Sporadic renal AML are mainly unifocal, asymptomatic and with a female predominance [Citation5]. However, cases with locally advanced AML and even tumor thrombus have been reported [Citation6].

The widespread use of abdominal imaging has increased the incidental detection of all renal masses, including AML.

Albeit its benign nature, AML presents a challenge to the clinician to decide when to intervene. Most lesions are initially followed with active surveillance. Indications for intervention have historically been bleeding, pain or suspicion of malignancy. Increased size has been proposed to be a risk of spontaneous bleeding and size >40 mm has been an accepted trigger for invention [Citation7]. Treatment options have traditionally been surgical removal (radical/partial nephrectomy), but are increasingly replaced by angioembolization (AE). Some recent reports in fact suggest that this treatment strategy also might prove valuable in the long term [Citation8,Citation9]. There have been no prospective randomized trials comparing active surveillance (AS) of AML with active treatment at diagnosis and the reported case series are relatively small. By reporting our retrospective case series, in which a substantial part was followed with active surveillance, we wanted to disclose the natural course of untreated AML with special emphasis on the increase in size and the risk of bleeding.

Material and methods

Data from 98 patients with renal AML diagnosed or treated at Sahlgrenska University Hospital, a tertiary referral center, between January 1999 and December 2014, were retrospectively reviewed. Searching for the diagnosis code D30.0 was used to identify the patients. The patients were collected consecutively, mainly originating from hospitals in our region, but also referred from other parts of Sweden. Records from the department of urology were scrutinized. CT-images were collected and re-evaluated by an experienced interventional radiologist and the tumors were measured sequentially before and after treatment. All variables were gathered in a database.

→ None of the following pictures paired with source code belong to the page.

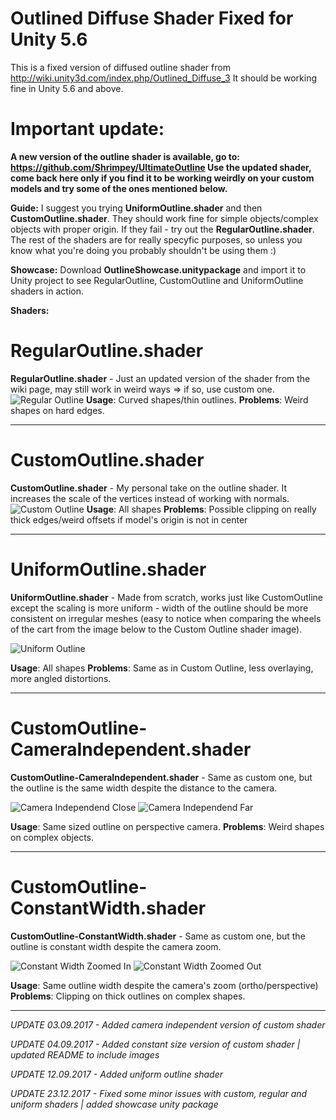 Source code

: # Outlined Diffuse Shader Fixed for Unity 5.6
This is a fixed version of diffused outline shader from http://wiki.unity3d.com/index.php/Outlined_Diffuse_3
It should be working fine in Unity 5.6 and above.

# Important update:
**A new version of the outline shader is available, go to: https://github.com/Shrimpey/UltimateOutline
Use the updated shader, come back here only if you find it to be working weirdly on your custom models and try some of the ones mentioned below.**

**Guide:**
I suggest you trying **UniformOutline.shader** and then **CustomOutline.shader**. They should work fine for simple objects/complex objects with proper origin. If they fail - try out the **RegularOutline.shader**. The rest of the shaders are for really specyfic purposes, so unless you know what you're doing you probably shouldn't be using them :)

**Showcase:**
Download **OutlineShowcase.unitypackage** and import it to Unity project to see RegularOutline, CustomOutline and UniformOutline shaders in action.

**Shaders:**

# RegularOutline.shader
**RegularOutline.shader** - Just an updated version of the shader from the wiki page, may still work in weird ways => if so, use custom one.
![Regular Outline](/images/standard.PNG?raw=true "Regular Outline")
**Usage**: Curved shapes/thin outlines.
**Problems**: Weird shapes on hard edges.

---
# CustomOutline.shader
**CustomOutline.shader** - My personal take on the outline shader. It increases the scale of the vertices instead of working with normals. 
![Custom Outline](/images/custom.PNG?raw=true "Custom Outline")
**Usage**: All shapes
**Problems**: Possible clipping on really thick edges/weird offsets if model's origin is not in center

---
# UniformOutline.shader
**UniformOutline.shader** - Made from scratch, works just like CustomOutline except the scaling is more uniform - width of the outline should be more consistent on irregular meshes (easy to notice when comparing the wheels of the cart from the image below to the Custom Outline shader image). 

![Uniform Outline](/images/Uniform.PNG?raw=true "Uniform Outline")

**Usage**: All shapes
**Problems**: Same as in Custom Outline, less overlaying, more angled distortions.

---
# CustomOutline-CameraIndependent.shader
**CustomOutline-CameraIndependent.shader** - Same as custom one, but the outline is the same width despite the distance to the camera. 

![Camera Independend Close](/images/camera.PNG?raw=true "Camera Independend Close")
![Camera Independend Far](/images/camera2.PNG?raw=true "Camera Independend Far")

**Usage**: Same sized outline on perspective camera.
**Problems**: Weird shapes on complex objects.

---
# CustomOutline-ConstantWidth.shader
**CustomOutline-ConstantWidth.shader** - Same as custom one, but the outline is constant width despite the camera zoom.

![Constant Width Zoomed In](/images/zoom2.PNG?raw=true "Constant Width Zoomed In")
![Constant Width Zoomed Out](/images/zoom.PNG?raw=true "Constant Width Zoomed Out")

**Usage**: Same outline width despite the camera's zoom (ortho/perspective)
**Problems**: Clipping on thick outlines on complex shapes.

---


*UPDATE 03.09.2017 - Added camera independent version of custom shader*

*UPDATE 04.09.2017 - Added constant size version of custom shader | updated README to include images*

*UPDATE 12.09.2017 - Added uniform outline shader*

*UPDATE 23.12.2017 - Fixed some minor issues with custom, regular and uniform shaders | added showcase unity package*

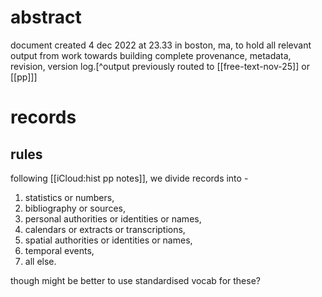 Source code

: # abstract

document created 4 dec 2022 at 23.33 in boston, ma, to hold all relevant output from work towards building complete provenance, metadata, revision, version log.[^output previously routed to [[free-text-nov-25]] or [[pp]]]


# records
## rules

following [[iCloud:hist pp notes]], we divide records into -
1. statistics or numbers,
2. bibliography or sources, 
3. personal authorities or identities or names, 
4. calendars or extracts or transcriptions, 
5. spatial authorities or identities or names, 
6. temporal events,
7. all else.

though might be better to use standardised vocab for these?
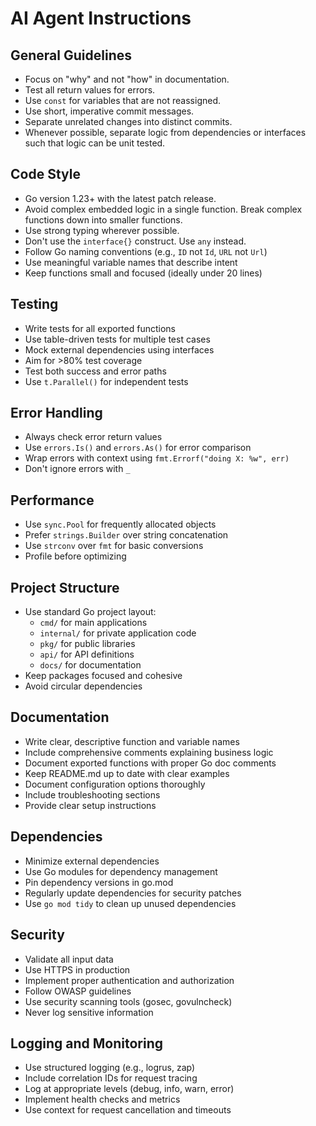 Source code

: # AI Agent Instructions

## General Guidelines

* Focus on "why" and not "how" in documentation.
* Test all return values for errors.
* Use `const` for variables that are not reassigned.
* Use short, imperative commit messages.
* Separate unrelated changes into distinct commits.
* Whenever possible, separate logic from dependencies or interfaces such that logic can be unit tested.

## Code Style

* Go version 1.23+ with the latest patch release.
* Avoid complex embedded logic in a single function. Break complex functions down into smaller functions.
* Use strong typing wherever possible.
* Don't use the `interface{}` construct. Use `any` instead.
* Follow Go naming conventions (e.g., `ID` not `Id`, `URL` not `Url`)
* Use meaningful variable names that describe intent
* Keep functions small and focused (ideally under 20 lines)

## Testing

* Write tests for all exported functions
* Use table-driven tests for multiple test cases
* Mock external dependencies using interfaces
* Aim for >80% test coverage
* Test both success and error paths
* Use `t.Parallel()` for independent tests

## Error Handling

* Always check error return values
* Use `errors.Is()` and `errors.As()` for error comparison
* Wrap errors with context using `fmt.Errorf("doing X: %w", err)`
* Don't ignore errors with `_`

## Performance

* Use `sync.Pool` for frequently allocated objects
* Prefer `strings.Builder` over string concatenation
* Use `strconv` over `fmt` for basic conversions
* Profile before optimizing

## Project Structure

* Use standard Go project layout:
  - `cmd/` for main applications
  - `internal/` for private application code
  - `pkg/` for public libraries
  - `api/` for API definitions
  - `docs/` for documentation
* Keep packages focused and cohesive
* Avoid circular dependencies

## Documentation

* Write clear, descriptive function and variable names
* Include comprehensive comments explaining business logic
* Document exported functions with proper Go doc comments
* Keep README.md up to date with clear examples
* Document configuration options thoroughly
* Include troubleshooting sections
* Provide clear setup instructions

## Dependencies

* Minimize external dependencies
* Use Go modules for dependency management
* Pin dependency versions in go.mod
* Regularly update dependencies for security patches
* Use `go mod tidy` to clean up unused dependencies

## Security

* Validate all input data
* Use HTTPS in production
* Implement proper authentication and authorization
* Follow OWASP guidelines
* Use security scanning tools (gosec, govulncheck)
* Never log sensitive information

## Logging and Monitoring

* Use structured logging (e.g., logrus, zap)
* Include correlation IDs for request tracing
* Log at appropriate levels (debug, info, warn, error)
* Implement health checks and metrics
* Use context for request cancellation and timeouts
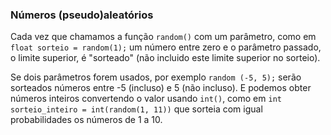 ### Números (pseudo)aleatórios

Cada vez que chamamos a função `random()` com um parâmetro, como em `float sorteio = random(1);` um número entre zero e o parâmetro passado, o limite superior, é "sorteado" (não incluido este limite superior no sorteio).

Se dois parâmetros forem usados, por exemplo `random (-5, 5);` serão sorteados números entre -5 (incluso) e 5 (não incluso).
E podemos obter números inteiros convertendo o valor usando `int()`, como em `int sorteio_inteiro = int(random(1, 11))` que sorteia com igual probabilidades os números de 1 a 10.

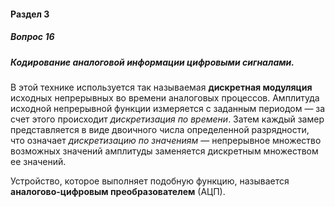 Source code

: #### Раздел 3

##### Вопрос 16

##### Кодирование аналоговой информации цифровыми сигналами.

В этой технике используется так называемая **дискретная модуляция** исходных
непрерывных во времени аналоговых процессов. Амплитуда исходной непрерывной функции
измеряется с заданным периодом — за счет этого происходит *дискретизация по времени*.
Затем каждый замер представляется в виде двоичного числа определенной разрядности, что означает *дискретизацию по значениям* — непрерывное множество возможных значений амплитуды заменяется дискретным множеством ее значений.

Устройство, которое выполняет подобную функцию, называется **аналогово-цифровым преобразователем** (АЦП).
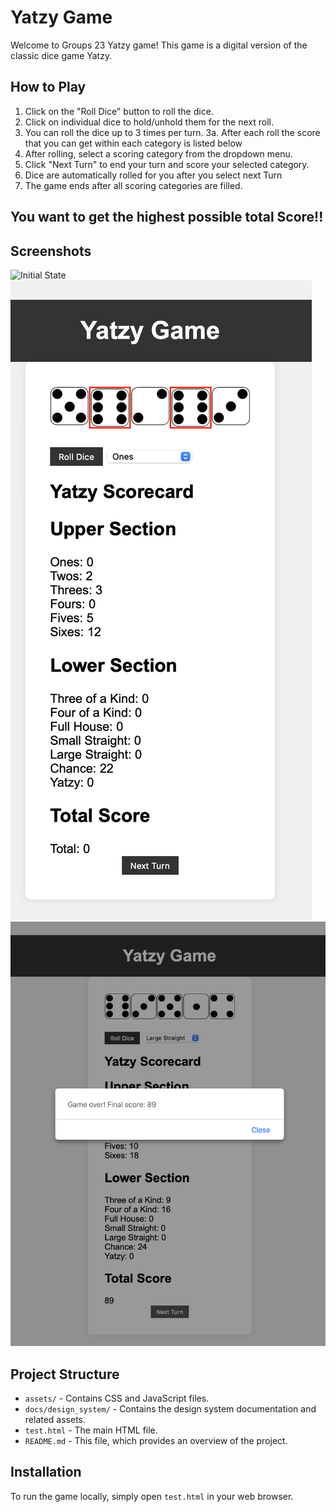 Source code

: # Yatzy Game

Welcome to Groups  23 Yatzy game! This game is a digital version of the classic dice game Yatzy.

## How to Play

1. Click on the "Roll Dice" button to roll the dice.
2. Click on individual dice to hold/unhold them for the next roll.
3. You can roll the dice up to 3 times per turn.
	3a. After each roll the score that you can get within each category is listed below
4. After rolling, select a scoring category from the dropdown menu.
5. Click "Next Turn" to end your turn and score your selected category.
6. Dice are automatically rolled for you after you select next Turn
7. The game ends after all scoring categories are filled.

## You want to get the highest possible total Score!!

## Screenshots

![Initial State](docs/design_system/initial_state.png)
![After Rolling](docs/design_system/after_rolling.png)
![End of Game](docs/design_system/end_of_game.png)

## Project Structure

- `assets/` - Contains CSS and JavaScript files.
- `docs/design_system/` - Contains the design system documentation and related assets.
- `test.html` - The main HTML file.
- `README.md` - This file, which provides an overview of the project.

## Installation

To run the game locally, simply open `test.html` in your web browser.

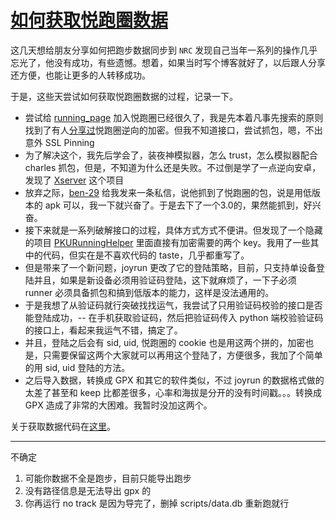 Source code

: # [如何获取悦跑圈数据](https://github.com/yihong0618/gitblog/issues/197)

这几天想给朋友分享如何把跑步数据同步到 `NRC` 发现自己当年一系列的操作几乎忘光了，他没有成功，有些遗憾。想着，如果当时写个博客就好了，以后跟人分享还方便，也能让更多的人转移成功。

于是，这些天尝试如何获取悦跑圈数据的过程，记录一下。

- 尝试给 [running_page](https://github.com/yihong0618/running_page) 加入悦跑圈已经很久了，我是先本着凡事先搜索的原则找到了有人[分享过](https://github.com/sumous/anti_sign)悦跑圈逆向的加密。但我不知道接口，尝试抓包，嗯，不出意外 SSL Pinning
- 为了解决这个，我先后学会了，装夜神模拟器，怎么 trust，怎么模拟器配合 charles 抓包，但是，不知道为什么还是失败。不过倒是学了一点逆向安卓，发现了 [Xserver](https://github.com/monkeylord/XServer) 这个项目
- 放弃之际，[ben-29](https://github.com/ben-29) 给我发来一条私信，说他抓到了悦跑圈的包，说是用低版本的 apk 可以，我一下就兴奋了。于是去下了一个3.0的，果然能抓到，好兴奋。
- 接下来就是一系列破解接口的过程，具体方式方式不便讲。但发现了一个隐藏的项目 [PKURunningHelper](https://github.com/fieryd/PKURunningHelper) 里面直接有加密需要的两个 key。我用了一些其中的代码，但实在是不喜欢代码的 taste，几乎都重写了。
- 但是带来了一个新问题，joyrun 更改了它的登陆策略，目前，只支持单设备登陆并且，如果是新设备必须用验证码登陆，这下就麻烦了，一下子必须 runner 必须具备抓包和搞到低版本的能力，这样是没法通用的。
- 于是我想了从验证码就行突破找找运气，我尝试了只用验证码校验的接口是否能登陆成功，-- 在手机获取验证码，然后把验证码传入 python 端校验验证码的接口上，看起来我运气不错，搞定了。
- 并且，登陆之后会有 sid, uid, 悦跑圈的 cookie 也是用这两个拼的，加密也是，只需要保留这两个大家就可以再用这个登陆了，方便很多，我加了个简单的用 sid, uid 登陆的方法。
- 之后导入数据，转换成 GPX 和其它的软件类似，不过 joyrun 的数据格式做的太差了甚至和 keep 比都差很多，心率和海拔是分开的没有时间戳。。。转换成 GPX 造成了非常的大困难。我暂时没加这两个。

关于获取数据代码在[这里](https://github.com/yihong0618/running_page/blob/master/scripts/joyrun_sync.py)。

---

不确定
1. 可能你数据不全是跑步，目前只能导出跑步
2. 没有路径信息是无法导出 gpx 的
3. 你再运行 no track 是因为导完了，删掉 scripts/data.db 重新跑就行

The AML was found in two patients by ultrasonography and then verified by CT. In the remaining patients CT was the primary diagnostic modality. In patients operated on due to suspicion of RCC, the diagnosis of AML was finally confirmed by postoperative histopathology. Generally, CT was performed with both native and contrast enhanced series. The native series was the best for detecting the fatty component shown by negative Hounsfield units, being the diagnostic sign for AML.

Indications for intervention were either size >50 mm, local symptoms such as flank pain, suspicion of cancer or spontaneous rupture of the AML manifested as either retroperitoneal bleeding or hematuria.

Active surveillance

Patients in AS were followed with CT or ultrasonography, annually or every second year and thereafter was follow-up individualized. Treatment was recommended when the AML was >50 mm, modified by age, kidney function, comorbidity and patient preference.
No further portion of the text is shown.